Eu quero que meu impacto nas pessoas seja sutil como a colisão de dois caminhões em sentidos opostos. A gente precisa trafegar no território desconhecido pra aprender que ele é tão previsível quanto a sala de casa. A gente faz o nosso caminho, e é normal que ele seja estreito e sinuoso, ninguém consegue andar em linha reta por muito tempo. Não sei o meu próximo passo, mas vivo meus dias e noites em função de fazer com que os meus pés toquem sempre o caminho que eu construí. Qualquer passo descuidado trará o chão para um brusco encontro com a minha face distraída.
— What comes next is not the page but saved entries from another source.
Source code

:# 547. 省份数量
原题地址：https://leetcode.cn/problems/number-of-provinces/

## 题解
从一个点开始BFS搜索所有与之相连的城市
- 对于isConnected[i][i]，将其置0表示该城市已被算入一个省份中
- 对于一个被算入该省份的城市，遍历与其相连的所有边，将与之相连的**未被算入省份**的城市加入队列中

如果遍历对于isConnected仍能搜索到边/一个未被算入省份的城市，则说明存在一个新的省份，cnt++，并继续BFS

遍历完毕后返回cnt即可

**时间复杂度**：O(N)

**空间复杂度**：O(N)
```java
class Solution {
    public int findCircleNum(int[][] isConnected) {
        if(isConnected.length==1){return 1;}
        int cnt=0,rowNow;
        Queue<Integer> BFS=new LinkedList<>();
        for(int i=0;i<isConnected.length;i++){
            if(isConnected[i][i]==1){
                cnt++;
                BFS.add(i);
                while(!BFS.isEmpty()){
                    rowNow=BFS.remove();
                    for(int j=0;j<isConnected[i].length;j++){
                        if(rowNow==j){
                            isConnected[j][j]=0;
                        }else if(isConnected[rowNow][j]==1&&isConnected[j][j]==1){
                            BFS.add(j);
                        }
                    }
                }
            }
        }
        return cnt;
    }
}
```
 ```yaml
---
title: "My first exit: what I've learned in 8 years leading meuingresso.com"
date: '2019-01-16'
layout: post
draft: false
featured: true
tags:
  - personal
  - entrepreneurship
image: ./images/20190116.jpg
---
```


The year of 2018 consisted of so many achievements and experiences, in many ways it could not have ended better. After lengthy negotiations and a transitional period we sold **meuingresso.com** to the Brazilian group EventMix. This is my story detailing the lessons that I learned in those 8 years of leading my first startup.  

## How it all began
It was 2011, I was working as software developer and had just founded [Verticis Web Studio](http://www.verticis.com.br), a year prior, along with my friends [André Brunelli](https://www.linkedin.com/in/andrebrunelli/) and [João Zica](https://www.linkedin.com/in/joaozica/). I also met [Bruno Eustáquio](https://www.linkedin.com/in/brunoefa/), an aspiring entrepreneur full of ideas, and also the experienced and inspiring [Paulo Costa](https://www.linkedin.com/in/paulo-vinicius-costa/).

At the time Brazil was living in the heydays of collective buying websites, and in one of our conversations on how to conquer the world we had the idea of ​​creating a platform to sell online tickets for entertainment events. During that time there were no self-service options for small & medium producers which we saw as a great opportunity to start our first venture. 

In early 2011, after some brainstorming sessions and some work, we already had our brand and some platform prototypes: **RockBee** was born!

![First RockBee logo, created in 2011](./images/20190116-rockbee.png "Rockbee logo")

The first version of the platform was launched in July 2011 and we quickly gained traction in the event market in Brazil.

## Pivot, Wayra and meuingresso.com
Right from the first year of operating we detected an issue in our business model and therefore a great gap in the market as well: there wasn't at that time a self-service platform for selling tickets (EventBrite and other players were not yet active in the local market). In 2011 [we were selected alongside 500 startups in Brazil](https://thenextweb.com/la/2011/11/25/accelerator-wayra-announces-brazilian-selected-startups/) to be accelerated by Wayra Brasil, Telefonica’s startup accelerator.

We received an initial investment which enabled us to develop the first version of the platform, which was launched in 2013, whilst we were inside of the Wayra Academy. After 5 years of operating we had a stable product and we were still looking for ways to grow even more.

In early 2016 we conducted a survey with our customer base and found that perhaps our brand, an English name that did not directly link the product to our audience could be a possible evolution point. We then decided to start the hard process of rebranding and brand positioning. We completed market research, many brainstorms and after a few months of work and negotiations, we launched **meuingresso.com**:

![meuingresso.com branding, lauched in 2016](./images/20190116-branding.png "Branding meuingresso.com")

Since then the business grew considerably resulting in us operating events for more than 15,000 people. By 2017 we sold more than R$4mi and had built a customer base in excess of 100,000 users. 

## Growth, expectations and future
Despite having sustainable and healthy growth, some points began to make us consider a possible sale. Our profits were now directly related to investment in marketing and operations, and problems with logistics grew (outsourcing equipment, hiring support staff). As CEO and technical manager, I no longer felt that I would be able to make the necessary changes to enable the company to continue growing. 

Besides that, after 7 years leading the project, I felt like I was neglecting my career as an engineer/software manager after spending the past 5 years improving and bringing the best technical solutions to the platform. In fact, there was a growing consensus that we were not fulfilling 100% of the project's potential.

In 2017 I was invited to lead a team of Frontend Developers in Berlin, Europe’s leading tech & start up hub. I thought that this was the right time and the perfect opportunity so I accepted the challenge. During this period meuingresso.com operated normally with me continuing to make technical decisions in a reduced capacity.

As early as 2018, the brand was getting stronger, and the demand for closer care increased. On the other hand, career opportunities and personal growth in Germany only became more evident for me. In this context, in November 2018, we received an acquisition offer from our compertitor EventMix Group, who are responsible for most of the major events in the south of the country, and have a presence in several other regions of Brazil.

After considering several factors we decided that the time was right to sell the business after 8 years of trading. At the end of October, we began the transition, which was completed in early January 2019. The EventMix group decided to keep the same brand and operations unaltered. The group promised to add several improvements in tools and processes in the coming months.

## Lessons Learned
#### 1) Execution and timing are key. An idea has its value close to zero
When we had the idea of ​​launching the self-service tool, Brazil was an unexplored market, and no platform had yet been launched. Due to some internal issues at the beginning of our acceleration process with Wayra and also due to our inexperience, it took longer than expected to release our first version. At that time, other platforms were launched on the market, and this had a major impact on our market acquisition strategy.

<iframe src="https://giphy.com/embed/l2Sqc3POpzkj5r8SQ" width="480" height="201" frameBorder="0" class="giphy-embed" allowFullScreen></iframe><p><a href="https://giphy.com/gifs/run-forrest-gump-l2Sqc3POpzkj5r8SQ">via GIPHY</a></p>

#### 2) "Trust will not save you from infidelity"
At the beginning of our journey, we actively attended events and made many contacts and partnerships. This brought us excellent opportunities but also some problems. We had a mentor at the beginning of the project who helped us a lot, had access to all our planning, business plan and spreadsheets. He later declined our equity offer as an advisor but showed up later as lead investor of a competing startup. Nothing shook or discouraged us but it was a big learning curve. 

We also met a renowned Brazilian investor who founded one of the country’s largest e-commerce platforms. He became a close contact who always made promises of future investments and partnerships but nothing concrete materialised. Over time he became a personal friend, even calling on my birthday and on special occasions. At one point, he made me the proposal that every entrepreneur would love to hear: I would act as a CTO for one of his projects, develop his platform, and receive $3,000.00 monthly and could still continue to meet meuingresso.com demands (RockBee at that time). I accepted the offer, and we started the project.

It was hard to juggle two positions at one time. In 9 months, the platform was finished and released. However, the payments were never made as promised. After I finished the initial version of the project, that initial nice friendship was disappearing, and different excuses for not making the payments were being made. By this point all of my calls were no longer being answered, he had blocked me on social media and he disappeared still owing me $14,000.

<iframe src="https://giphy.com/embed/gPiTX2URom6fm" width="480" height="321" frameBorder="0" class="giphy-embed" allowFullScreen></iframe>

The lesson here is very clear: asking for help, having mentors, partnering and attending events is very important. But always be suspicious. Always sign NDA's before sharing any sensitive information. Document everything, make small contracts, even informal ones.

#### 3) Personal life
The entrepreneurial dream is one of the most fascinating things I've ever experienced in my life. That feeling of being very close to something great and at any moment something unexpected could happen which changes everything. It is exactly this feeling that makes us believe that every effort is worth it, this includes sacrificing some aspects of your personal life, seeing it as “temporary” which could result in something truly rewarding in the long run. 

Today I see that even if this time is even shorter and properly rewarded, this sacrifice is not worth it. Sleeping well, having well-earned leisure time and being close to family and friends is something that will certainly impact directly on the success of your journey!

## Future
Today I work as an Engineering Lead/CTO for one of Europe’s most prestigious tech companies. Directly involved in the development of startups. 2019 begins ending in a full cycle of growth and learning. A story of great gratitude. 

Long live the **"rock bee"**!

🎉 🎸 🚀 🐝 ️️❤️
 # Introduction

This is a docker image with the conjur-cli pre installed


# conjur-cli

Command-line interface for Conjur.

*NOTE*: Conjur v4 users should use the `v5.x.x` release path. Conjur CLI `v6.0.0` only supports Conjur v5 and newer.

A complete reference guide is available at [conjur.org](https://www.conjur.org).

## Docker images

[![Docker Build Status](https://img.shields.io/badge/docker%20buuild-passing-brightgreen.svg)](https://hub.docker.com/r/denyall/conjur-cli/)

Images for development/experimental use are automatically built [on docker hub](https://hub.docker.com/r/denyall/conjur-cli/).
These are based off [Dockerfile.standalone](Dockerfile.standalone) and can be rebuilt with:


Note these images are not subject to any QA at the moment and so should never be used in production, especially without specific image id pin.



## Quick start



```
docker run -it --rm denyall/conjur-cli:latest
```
Basta que haja equilíbrio. E esse equilíbrio não se dá de olhos fechados, muito menos se olhando por onde anda. O que me protegeu de espalhar minha cabeça pelo meio-fio da calçada foi o fato de eu sempre andar no meio da rua. Tudo bem, eu já caí, de tanto olhar pro céu...mas nunca tropecei, pois quem tropeça é porque estava insistentemente procurando pedregulhos no chão, e os achou...com os pés... A dor no peito daqueles que tiveram medo é infinitamente maior que a dor de quem tentou e caiu. Depender apenas dos próprios punhos é assustador, mas a cada obstáculo transposto, a gente aprende que – sempre – pode mais.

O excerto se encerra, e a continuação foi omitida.